TASK TO COMPLETE: Return all lines from the entries below in which the word "dataset" is present.

RECORDS SUPPLIED:

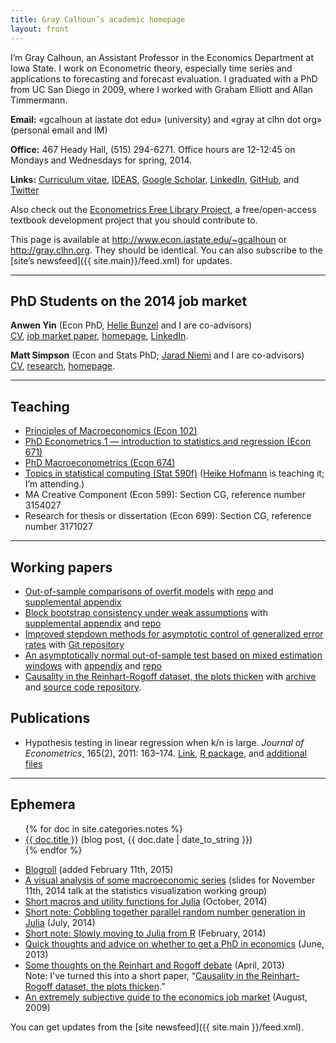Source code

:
 ```yaml
---
title: Gray Calhoun’s academic homepage
layout: front
---
```


I’m Gray Calhoun, an Assistant Professor in the Economics Department
at Iowa State. I work on Econometric theory, especially time series
and applications to forecasting and forecast evaluation. I graduated
with a PhD from UC San Diego in 2009, where I worked with Graham
Elliott and Allan Timmermann.

**Email:** «gcalhoun at iastate dot edu» (university) and «gray at clhn
dot org» (personal email and IM)

**Office:** 467 Heady Hall, (515) 294-6271.
Office hours are 12-12:45 on Mondays and Wednesdays for spring, 2014.

**Links:** [Curriculum vitae][cv],
[IDEAS](http://ideas.repec.org/f/pca491.html),
[Google Scholar](http://scholar.google.com/citations?hl=en&user=OS8d9ycAAAAJ),
[LinkedIn](https://linkedin.com/in/grayclhn),
[GitHub](https://github.com/grayclhn),
and [Twitter](https://twitter.com/grayclhn)

Also check out the [Econometrics Free Library Project][EFLP],
a free/open-access textbook development project that you
should contribute to.

This page is available at <http://www.econ.iastate.edu/~gcalhoun> or
<http://gray.clhn.org>. They should be identical. You can also
subscribe to the [site’s newsfeed]({{ site.main}}/feed.xml) for
updates.

[cv]: http://www.econ.iastate.edu/sites/default/files/profile/cv/calhoun-cv.pdf
[EFLP]: http://www.econometricslibrary.org

<hr />

<a id="students"> </a>
## PhD Students on the 2014 job market

**Anwen Yin** (Econ PhD, [Helle Bunzel](https://www.econ.iastate.edu/people/faculty/bunzel-helle) and I are co-advisors)  
[CV](http://anwenyin.weebly.com/cv.html),
[job market paper](http://anwenyin.weebly.com/uploads/4/1/6/0/41609955/cv_model_averaging_20141104.pdf),
[homepage](http://anwenyin.weebly.com/),
[LinkedIn](http://www.linkedin.com/pub/anwen-yin/27/650/970).

**Matt Simpson** (Econ and Stats PhD; [Jarad Niemi](http://www.jarad.me/) and I are co-advisors)  
[CV](http://www.themattsimpson.com/wp-content/uploads/2014/10/CV.pdf),
[research](http://www.themattsimpson.com/research-2/),
[homepage](http://www.themattsimpson.com/).

<hr />

<a id="teaching"> </a>
## Teaching
* [Principles of Macroeconomics (Econ 102)](102)
* [PhD Econometrics 1 — introduction to statistics
  and regression (Econ 671)](671)
* [PhD Macroeconometrics (Econ 674)](674)
* [Topics in statistical computing (Stat 590f)][590f] ([Heike Hofmann][]
  is teaching it; I’m attending.)
* MA Creative Component (Econ 599): Section CG,
  reference number 3154027
* Research for thesis or dissertation (Econ 699): Section CG,
  reference number 3171027

[590f]: https://github.com/heike/stat590f
[Heike Hofmann]: http://hofmann.public.iastate.edu/

<hr />

<a id="workingpapers"> </a>
## Working papers

* [Out-of-sample comparisons of overfit
  models](http://www.econ.iastate.edu/research/working-papers/p12462)
  with [repo](https://github.com/grayclhn/oos-overfit/tree/REStud) and
  [supplemental appendix](dl/calhoun-oosoverfit-appendix.pdf)
* [Block bootstrap consistency under weak
  assumptions](http://www.econ.iastate.edu/research/working-papers/p14313)
  with [supplemental appendix](dl/calhoun-bootstrap-appendix.pdf) and
  [repo](https://github.com/grayclhn/statboot-paper/tree/ET_submission_3)
* [Improved stepdown methods for asymptotic control of generalized
  error rates](dl/calhoun-stepdown.pdf) with
  [Git repository](https://git.ece.iastate.edu/gcalhoun/stepdown-paper/tree/jeconom_submission)
* [An asymptotically normal out-of-sample test based on mixed
  estimation windows](dl/calhoun-mixed-window.pdf) with
  [appendix](dl/calhoun-mixed-window-appendix.pdf)
  and [repo](https://github.com/grayclhn/mixedwindow)
* [Causality in the Reinhart-Rogoff dataset, the plots thicken](dl/calhoun-rr-graphics.pdf)
  with [archive](dl/calhoun-rr-graphics.zip) and
  [source code repository](https://git.ece.iastate.edu/gcalhoun/rr_graphics/tree/v2015-02-06).

<a id="publications"> </a>
## Publications
* Hypothesis testing in linear regression when k/n is large. *Journal
  of Econometrics*, 165(2), 2011: 163–174.
  [Link](http://www.econ.iastate.edu/research/working-papers/p12216),
  [R package](dl/ftestLargeK_1.0.tar.gz), and [additional
  files](dl/calhoun-2010-ftest.tar.gz)

<hr />

<a id="ephemera"> </a>
## Ephemera

<ul>
{% for doc in site.categories.notes %}
<li><a href="{{ site.url}}{{ doc.url }}">{{ doc.title }}</a> (blog post, {{ doc.date | date_to_string }})</li>
{% endfor %}
</ul>

* [Blogroll](http://pseudotrue.com) (added February 11th, 2015)
* [A visual analysis of some macroeconomic
  series](dl/graphics_slides.pdf) (slides for November 11th, 2014 talk
  at the statistics visualization working group)
* [Short macros and utility functions for Julia](https://gist.github.com/grayclhn/5e70f5f61d91606ddd93) (October, 2014)
* [Short note: Cobbling together parallel random number generation in Julia](notes/parallel-rng-in-julia) (July, 2014)
* [Short note: Slowly moving to Julia from R](notes/julia-intro) (February, 2014)
* [Quick thoughts and advice on whether to get a PhD in economics](notes/econ-grad-school) (June, 2013)
* [Some thoughts on the Reinhart and Rogoff debate](notes/reinhart-rogoff-thoughts) (April, 2013)  
  Note: I've turned this into a short paper, “[Causality in the Reinhart-Rogoff dataset, the plots thicken](dl/calhoun-rr-graphics.pdf).”
* [An extremely subjective guide to the economics job market](notes/job-market-notes) (August, 2009)

You can get updates from the [site newsfeed]({{ site.main }}/feed.xml).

SOLUTION:
* [Causality in the Reinhart-Rogoff dataset, the plots thicken](dl/calhoun-rr-graphics.pdf)
  Note: I've turned this into a short paper, “[Causality in the Reinhart-Rogoff dataset, the plots thicken](dl/calhoun-rr-graphics.pdf).”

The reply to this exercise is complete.